Le roman, comme Guerre et Paix, s'ouvre sur une "
liste des personnages ", parodique sans doute mais aussi
bien nécessaire car, autour d'Igor Makartsev, rédacteur
en chef de la moscovite Pravda des travailleurs, communiste
fidèle et modèle, postulant au Comité Central,
s'agitent les membres de sa famille, ses collègues et leurs
proches, et nombre de dirigeants jusqu'au sommet : " l'homme
aux sourcils épais ", Brejnev, qui viendra à
son tour prendre sa place dans cette ronde. L'entrée en scène
de chacun de ces personnages est l'occasion d'une présentation
biographique de longueur et de forme variables (curriculum pour une
demande de passeport, fiche de renseignements professionnels, rapport
du KGB...) qui permet un élargissement chronologique ou
spatial : Droujnikov peut ainsi remonter du passé proche la
répression du Printemps de Prague ou l'envoi de conseillers
techniques à Cuba aux années de guerre, aux purges qui
précédèrent, et même jusqu'à
l'accession au pouvoir de Staline.
De même et l'on ne peut s'empêcher de penser ici à
l'ironique, et diabolique, Maître et Marguerite de
Boulgakov le samizdat qui provoque l'infarctus de Makartsev, et les
multiples péripéties qui suivront, n'est en fait qu'un
exemplaire de La Russie en 1839 du Marquis de Custine, que la
lecture, angoissée et fascinée, ressuscite, "

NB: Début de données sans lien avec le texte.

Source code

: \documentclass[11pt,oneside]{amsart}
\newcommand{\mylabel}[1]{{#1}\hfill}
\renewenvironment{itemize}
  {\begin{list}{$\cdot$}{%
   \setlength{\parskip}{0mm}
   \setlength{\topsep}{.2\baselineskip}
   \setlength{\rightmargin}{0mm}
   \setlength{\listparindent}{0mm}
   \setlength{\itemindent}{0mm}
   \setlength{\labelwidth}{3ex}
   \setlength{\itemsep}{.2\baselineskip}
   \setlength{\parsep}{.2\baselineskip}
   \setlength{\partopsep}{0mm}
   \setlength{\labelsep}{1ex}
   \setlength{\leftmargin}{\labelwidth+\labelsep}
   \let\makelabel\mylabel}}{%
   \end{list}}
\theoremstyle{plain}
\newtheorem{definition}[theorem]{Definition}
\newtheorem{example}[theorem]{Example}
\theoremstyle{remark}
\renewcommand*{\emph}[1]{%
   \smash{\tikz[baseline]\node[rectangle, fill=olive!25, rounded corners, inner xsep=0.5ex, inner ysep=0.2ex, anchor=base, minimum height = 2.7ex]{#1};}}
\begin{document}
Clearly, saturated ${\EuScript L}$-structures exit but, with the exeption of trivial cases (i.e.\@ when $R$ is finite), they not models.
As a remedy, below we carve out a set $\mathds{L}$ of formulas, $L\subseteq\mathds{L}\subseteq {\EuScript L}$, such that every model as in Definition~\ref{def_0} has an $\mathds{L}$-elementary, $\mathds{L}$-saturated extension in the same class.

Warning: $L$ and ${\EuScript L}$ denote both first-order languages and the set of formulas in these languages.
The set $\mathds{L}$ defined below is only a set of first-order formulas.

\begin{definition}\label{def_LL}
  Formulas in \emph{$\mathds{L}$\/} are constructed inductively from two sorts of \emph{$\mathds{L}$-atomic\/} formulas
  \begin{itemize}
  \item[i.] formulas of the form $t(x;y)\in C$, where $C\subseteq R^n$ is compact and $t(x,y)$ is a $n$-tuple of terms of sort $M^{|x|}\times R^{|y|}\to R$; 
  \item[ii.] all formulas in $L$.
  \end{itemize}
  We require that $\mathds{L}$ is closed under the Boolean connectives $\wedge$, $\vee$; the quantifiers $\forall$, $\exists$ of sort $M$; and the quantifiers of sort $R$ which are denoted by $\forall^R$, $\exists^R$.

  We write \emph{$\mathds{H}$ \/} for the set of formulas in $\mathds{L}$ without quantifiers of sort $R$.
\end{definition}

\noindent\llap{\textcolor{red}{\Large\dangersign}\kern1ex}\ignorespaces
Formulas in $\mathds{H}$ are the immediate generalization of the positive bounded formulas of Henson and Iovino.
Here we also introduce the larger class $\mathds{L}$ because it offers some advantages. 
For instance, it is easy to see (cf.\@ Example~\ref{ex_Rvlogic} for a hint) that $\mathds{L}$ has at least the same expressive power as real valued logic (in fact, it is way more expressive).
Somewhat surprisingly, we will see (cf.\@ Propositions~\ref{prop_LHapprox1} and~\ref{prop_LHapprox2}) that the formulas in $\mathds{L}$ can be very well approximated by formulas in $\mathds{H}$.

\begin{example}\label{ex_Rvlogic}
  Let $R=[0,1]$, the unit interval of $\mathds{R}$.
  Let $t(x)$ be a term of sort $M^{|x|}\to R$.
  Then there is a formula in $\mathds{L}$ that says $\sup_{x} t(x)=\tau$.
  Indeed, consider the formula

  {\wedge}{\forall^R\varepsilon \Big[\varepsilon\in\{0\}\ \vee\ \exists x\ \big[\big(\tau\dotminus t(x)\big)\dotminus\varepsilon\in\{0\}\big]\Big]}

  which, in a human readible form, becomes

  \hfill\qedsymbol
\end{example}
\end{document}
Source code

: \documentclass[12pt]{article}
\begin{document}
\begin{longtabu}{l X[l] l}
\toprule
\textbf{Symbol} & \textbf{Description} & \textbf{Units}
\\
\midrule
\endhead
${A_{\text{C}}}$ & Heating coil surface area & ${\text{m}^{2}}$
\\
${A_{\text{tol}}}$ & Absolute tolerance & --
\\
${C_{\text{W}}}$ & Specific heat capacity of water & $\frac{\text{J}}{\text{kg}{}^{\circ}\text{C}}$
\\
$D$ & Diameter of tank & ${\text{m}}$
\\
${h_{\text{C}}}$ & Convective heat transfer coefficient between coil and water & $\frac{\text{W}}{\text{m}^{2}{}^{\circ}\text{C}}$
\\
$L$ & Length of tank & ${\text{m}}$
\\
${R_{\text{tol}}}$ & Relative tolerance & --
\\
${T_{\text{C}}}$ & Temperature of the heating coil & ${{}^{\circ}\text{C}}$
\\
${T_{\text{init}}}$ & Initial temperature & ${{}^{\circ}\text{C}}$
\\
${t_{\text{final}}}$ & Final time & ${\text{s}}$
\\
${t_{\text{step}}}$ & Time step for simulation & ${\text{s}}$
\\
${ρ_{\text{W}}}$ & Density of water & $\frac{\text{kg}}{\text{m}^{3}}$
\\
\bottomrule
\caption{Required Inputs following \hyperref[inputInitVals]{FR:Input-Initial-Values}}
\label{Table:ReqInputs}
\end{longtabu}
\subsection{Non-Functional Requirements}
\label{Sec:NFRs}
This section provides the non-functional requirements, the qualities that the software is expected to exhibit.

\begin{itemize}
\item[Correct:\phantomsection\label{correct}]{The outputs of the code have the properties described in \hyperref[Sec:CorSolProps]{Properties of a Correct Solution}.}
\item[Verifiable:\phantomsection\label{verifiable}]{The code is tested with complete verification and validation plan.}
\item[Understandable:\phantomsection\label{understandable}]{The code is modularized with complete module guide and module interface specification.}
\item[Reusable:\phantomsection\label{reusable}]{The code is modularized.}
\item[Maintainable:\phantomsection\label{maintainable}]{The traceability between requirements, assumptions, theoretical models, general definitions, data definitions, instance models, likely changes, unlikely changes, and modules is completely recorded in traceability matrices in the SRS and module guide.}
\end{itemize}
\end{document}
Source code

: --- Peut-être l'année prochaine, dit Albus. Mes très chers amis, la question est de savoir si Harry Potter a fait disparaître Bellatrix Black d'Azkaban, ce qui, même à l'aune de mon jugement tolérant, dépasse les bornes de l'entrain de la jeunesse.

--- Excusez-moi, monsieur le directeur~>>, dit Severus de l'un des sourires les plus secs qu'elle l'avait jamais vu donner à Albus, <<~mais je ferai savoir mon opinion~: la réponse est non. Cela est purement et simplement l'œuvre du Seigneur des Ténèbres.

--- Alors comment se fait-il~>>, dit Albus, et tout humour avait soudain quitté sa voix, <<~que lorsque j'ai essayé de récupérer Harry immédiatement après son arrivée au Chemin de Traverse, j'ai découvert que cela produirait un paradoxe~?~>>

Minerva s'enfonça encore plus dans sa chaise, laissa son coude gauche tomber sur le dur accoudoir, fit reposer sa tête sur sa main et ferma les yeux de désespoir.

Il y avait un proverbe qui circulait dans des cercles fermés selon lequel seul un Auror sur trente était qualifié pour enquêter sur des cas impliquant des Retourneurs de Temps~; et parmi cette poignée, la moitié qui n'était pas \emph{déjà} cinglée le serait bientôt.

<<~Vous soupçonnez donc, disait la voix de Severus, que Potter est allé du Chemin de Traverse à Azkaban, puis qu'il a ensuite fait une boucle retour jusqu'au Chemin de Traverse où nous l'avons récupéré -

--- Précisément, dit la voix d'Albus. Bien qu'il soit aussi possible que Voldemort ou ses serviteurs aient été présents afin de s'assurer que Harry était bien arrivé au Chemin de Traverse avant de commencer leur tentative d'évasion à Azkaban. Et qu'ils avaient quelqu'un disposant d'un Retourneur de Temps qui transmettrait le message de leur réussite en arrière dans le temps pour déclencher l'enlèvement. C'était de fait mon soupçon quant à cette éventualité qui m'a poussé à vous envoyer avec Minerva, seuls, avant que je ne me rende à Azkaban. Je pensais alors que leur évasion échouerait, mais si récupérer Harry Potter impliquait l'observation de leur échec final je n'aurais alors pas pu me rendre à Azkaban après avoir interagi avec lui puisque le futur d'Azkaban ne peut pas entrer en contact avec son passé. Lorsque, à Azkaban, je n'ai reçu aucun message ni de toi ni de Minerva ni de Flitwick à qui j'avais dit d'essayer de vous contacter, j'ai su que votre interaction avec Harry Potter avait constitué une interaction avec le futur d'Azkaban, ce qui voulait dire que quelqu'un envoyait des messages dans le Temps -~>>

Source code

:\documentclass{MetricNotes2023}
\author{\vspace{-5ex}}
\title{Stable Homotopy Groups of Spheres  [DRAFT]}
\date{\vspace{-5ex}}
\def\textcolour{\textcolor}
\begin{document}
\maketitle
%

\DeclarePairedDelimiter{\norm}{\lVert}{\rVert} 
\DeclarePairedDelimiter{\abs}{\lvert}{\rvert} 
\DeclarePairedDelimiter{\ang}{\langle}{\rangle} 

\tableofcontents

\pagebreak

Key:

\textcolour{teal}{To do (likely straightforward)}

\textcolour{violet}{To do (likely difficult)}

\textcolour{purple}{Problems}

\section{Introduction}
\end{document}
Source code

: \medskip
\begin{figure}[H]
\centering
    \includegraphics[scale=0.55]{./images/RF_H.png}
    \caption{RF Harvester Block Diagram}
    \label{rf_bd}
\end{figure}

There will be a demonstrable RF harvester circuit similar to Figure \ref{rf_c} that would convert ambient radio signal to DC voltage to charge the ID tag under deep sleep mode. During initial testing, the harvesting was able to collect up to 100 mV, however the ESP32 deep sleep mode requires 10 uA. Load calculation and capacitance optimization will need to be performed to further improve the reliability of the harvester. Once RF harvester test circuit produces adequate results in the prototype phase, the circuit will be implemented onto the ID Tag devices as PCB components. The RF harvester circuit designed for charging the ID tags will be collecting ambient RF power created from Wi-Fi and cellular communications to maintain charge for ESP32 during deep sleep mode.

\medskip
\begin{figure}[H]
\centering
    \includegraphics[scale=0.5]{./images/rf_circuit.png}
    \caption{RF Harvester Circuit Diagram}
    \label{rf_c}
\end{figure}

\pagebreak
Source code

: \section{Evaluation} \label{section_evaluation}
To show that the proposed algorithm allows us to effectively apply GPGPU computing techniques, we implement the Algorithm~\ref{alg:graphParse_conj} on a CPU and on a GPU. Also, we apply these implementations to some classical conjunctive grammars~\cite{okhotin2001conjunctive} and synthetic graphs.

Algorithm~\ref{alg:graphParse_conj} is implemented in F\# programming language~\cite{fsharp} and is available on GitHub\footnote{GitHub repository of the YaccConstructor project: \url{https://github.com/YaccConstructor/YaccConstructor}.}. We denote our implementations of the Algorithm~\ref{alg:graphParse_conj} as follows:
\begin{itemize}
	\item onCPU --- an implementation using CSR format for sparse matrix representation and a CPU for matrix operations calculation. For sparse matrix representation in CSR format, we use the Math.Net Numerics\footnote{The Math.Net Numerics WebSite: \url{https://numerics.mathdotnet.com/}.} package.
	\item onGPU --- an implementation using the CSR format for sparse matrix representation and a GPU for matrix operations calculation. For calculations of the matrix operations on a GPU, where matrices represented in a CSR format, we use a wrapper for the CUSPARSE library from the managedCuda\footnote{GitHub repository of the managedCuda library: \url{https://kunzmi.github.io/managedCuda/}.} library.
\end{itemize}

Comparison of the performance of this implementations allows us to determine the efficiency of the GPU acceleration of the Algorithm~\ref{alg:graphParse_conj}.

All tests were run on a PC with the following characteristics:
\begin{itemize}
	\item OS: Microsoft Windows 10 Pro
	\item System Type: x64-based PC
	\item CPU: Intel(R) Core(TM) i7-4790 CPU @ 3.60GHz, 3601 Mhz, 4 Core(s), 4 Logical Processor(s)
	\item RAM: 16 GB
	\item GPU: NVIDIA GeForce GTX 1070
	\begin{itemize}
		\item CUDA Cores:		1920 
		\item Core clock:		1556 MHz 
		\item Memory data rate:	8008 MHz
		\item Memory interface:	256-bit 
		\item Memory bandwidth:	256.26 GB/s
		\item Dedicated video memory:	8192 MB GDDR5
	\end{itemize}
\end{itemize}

homme de petite taille et d'âge moyen, habillé de façon
étrange pour notre époque ", déclarant,
pince-sans-rire, " cette fois-ci, instruit par mon amère
expérience, je me suis introduit dans votre pays par la couche
d'ozone. Il n'y a, dans l'atmosphère, ni limiers
garde-frontières, ni douaniers voleurs ". Ce samizdat
passe de mains en mains, alors que les ambitieux tentent de
s'avancer, les amoureux de trouver une chambre qui puisse les
accueillir, les jeunes gens de s'émanciper et Makartsev de
reprendre pied dans ce réel qui s'est dérobé. La
société soviétique, en apparence figée,
est ainsi agitée de mouvements infimes et multiples "
comme dans un iceberg tout se passait sous l'eau "
où la vodka et les passe-droits sont des rouages secrets mais
essentiels.
Toute la gamme du comique se déploie ici, de la farce (épiques
beuveries ou scènes d'amour ridicules) à l'ironie la
plus amère, pour mettre au jour les failles et les glissements
de terrain d'un système qui s'effondrera bientôt sur
lui-même. La plupart des personnages travaillent ainsi à
la Pravda des travailleurs mais, dira Rappoport, inoubliable
Clappique cynique, grotesque et admirable à la fois, "
dans ce pays je n'ai jamais vu de journaliste ", puisque
leur rôle, en fait, " c'est de faire cocorico. Pas de
faire en sorte que le jour se lève ". Alors que la
censure se pare du titre grandiloquent de " Comité de
sauvegarde des Secrets d'État dans la Presse " et
traque le " sous-texte " et les "
associations non contrôlées ", il est décidé
d'interdire désormais l'adverbe " cependant "
dans les articles ! Alors que pour un général du KGB, "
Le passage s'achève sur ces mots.